Caster Semenya, da oggi forzata a non vincere più

Più volte si è parlato del motto tatuato sull’avambraccio sinistro di Stan Wawrinka. «Ever tried. Ever failed. No matter. Try Again. Fail again. Fail better». Una questione di tentativi e fallimenti, di caparbietà, di lotte da combattere e vincere, di sfide. Al netto della retorica sportiva, è un motto ancora più facilmente applicabile alla vita di Caster Semenya, una sorta di gioco dell’oca, di processo sincopato in cui a un passo in avanti, a una conquista, seguirà un passo indietro - uno, oppure due, oppure parecchi -, una sottrazione. In questo caso, è stata la IAAF, la federazione internazionale di atletica, nell’aprile 2018, a sottrarle qualcosa, qualcosa di molto vicino a quella che è la sua stessa natura, obbligandola - lei come altre atlete, anch’esse con un differente sviluppo sessuale (DSD) - a gareggiare tenendo a bada il proprio tasso di testosterone. Al massimo 5 nanomoli per litro. Come tenerlo a bada? Attraverso dosi massicce di anticoncezionali, con possibili effetti collaterali, anche a livello psicologico. Alternative: cambiare distanze, inferiori ai 400 o superiori ai 1500 metri, oppure ritirarsi. La IAAF contro Caster Semenya? «Non ce l’abbiamo con lei. Ma dobbiamo agire per una competizione più equa», ha detto il presidente Sebastian Coe. Un’equità garantita dalla regola 114? Possiamo discuterne. Se n’è discusso anche al TAS, sollecitato dalla stessa 28enne sudafricana, vincitrice in passato di due ori olimpici e tre ori mondiali (più un bronzo). Ma Losanna in sostanza, la scorsa settimana, ha dato ragione alla IAAF, pur invitandola a trovare misure meno discriminanti.
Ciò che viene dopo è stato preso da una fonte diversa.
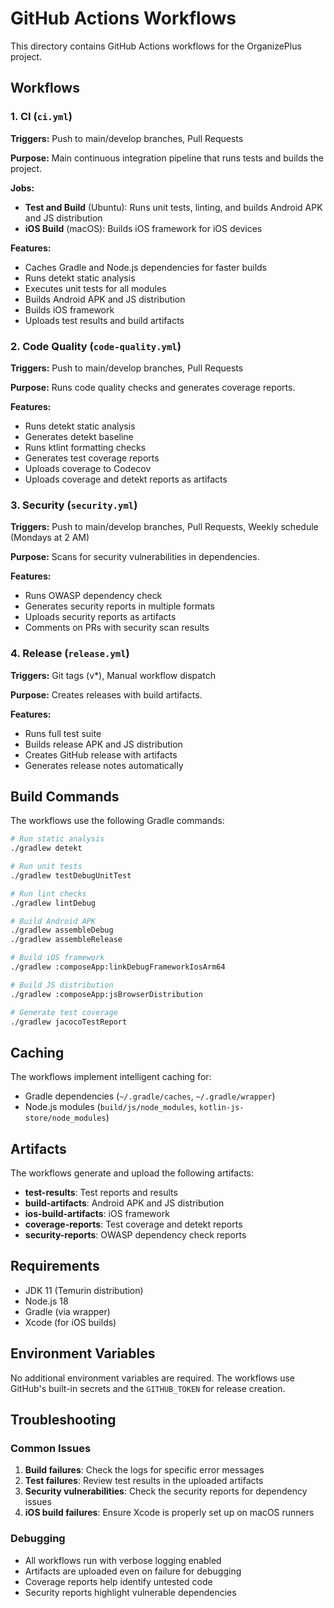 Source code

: # GitHub Actions Workflows

This directory contains GitHub Actions workflows for the OrganizePlus project.

## Workflows

### 1. CI (`ci.yml`)
**Triggers:** Push to main/develop branches, Pull Requests

**Purpose:** Main continuous integration pipeline that runs tests and builds the project.

**Jobs:**
- **Test and Build** (Ubuntu): Runs unit tests, linting, and builds Android APK and JS distribution
- **iOS Build** (macOS): Builds iOS framework for iOS devices

**Features:**
- Caches Gradle and Node.js dependencies for faster builds
- Runs detekt static analysis
- Executes unit tests for all modules
- Builds Android APK and JS distribution
- Builds iOS framework
- Uploads test results and build artifacts

### 2. Code Quality (`code-quality.yml`)
**Triggers:** Push to main/develop branches, Pull Requests

**Purpose:** Runs code quality checks and generates coverage reports.

**Features:**
- Runs detekt static analysis
- Generates detekt baseline
- Runs ktlint formatting checks
- Generates test coverage reports
- Uploads coverage to Codecov
- Uploads coverage and detekt reports as artifacts

### 3. Security (`security.yml`)
**Triggers:** Push to main/develop branches, Pull Requests, Weekly schedule (Mondays at 2 AM)

**Purpose:** Scans for security vulnerabilities in dependencies.

**Features:**
- Runs OWASP dependency check
- Generates security reports in multiple formats
- Uploads security reports as artifacts
- Comments on PRs with security scan results

### 4. Release (`release.yml`)
**Triggers:** Git tags (v*), Manual workflow dispatch

**Purpose:** Creates releases with build artifacts.

**Features:**
- Runs full test suite
- Builds release APK and JS distribution
- Creates GitHub release with artifacts
- Generates release notes automatically

## Build Commands

The workflows use the following Gradle commands:

```bash
# Run static analysis
./gradlew detekt

# Run unit tests
./gradlew testDebugUnitTest

# Run lint checks
./gradlew lintDebug

# Build Android APK
./gradlew assembleDebug
./gradlew assembleRelease

# Build iOS framework
./gradlew :composeApp:linkDebugFrameworkIosArm64

# Build JS distribution
./gradlew :composeApp:jsBrowserDistribution

# Generate test coverage
./gradlew jacocoTestReport
```

## Caching

The workflows implement intelligent caching for:
- Gradle dependencies (`~/.gradle/caches`, `~/.gradle/wrapper`)
- Node.js modules (`build/js/node_modules`, `kotlin-js-store/node_modules`)

## Artifacts

The workflows generate and upload the following artifacts:
- **test-results**: Test reports and results
- **build-artifacts**: Android APK and JS distribution
- **ios-build-artifacts**: iOS framework
- **coverage-reports**: Test coverage and detekt reports
- **security-reports**: OWASP dependency check reports

## Requirements

- JDK 11 (Temurin distribution)
- Node.js 18
- Gradle (via wrapper)
- Xcode (for iOS builds)

## Environment Variables

No additional environment variables are required. The workflows use GitHub's built-in secrets and the `GITHUB_TOKEN` for release creation.

## Troubleshooting

### Common Issues

1. **Build failures**: Check the logs for specific error messages
2. **Test failures**: Review test results in the uploaded artifacts
3. **Security vulnerabilities**: Check the security reports for dependency issues
4. **iOS build failures**: Ensure Xcode is properly set up on macOS runners

### Debugging

- All workflows run with verbose logging enabled
- Artifacts are uploaded even on failure for debugging
- Coverage reports help identify untested code
- Security reports highlight vulnerable dependencies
Caster ha fatto sapere, tramite i suoi avvocati, di non voler mollare. «No matter: try again», citando nuovamente il motto di Wawrinka - che poi è una citazione da Samuel Beckett - Darà battaglia alle istituzioni, rifiutando le cure suggerite. La regola 114 entra in vigore proprio oggi. Lei ha fatto comunque in tempo a vincere un’ultima gara, ovvero la prima tappa della nuova edizione della Diamond League, a Doha, venerdì scorso. Si è messa alle spalle Francine Niyonsaba, la prima ad abbracciarla al traguardo. Anche l’atleta del Burundi si ritrova nella stessa situazione di Caster Semenya, costretta a prendere una decisione campale. «Nessun essere umano può impedirmi di correre», l’ultima cosa che ha detto Caster dopo l’ultima vittoria. Ultima? Per ora.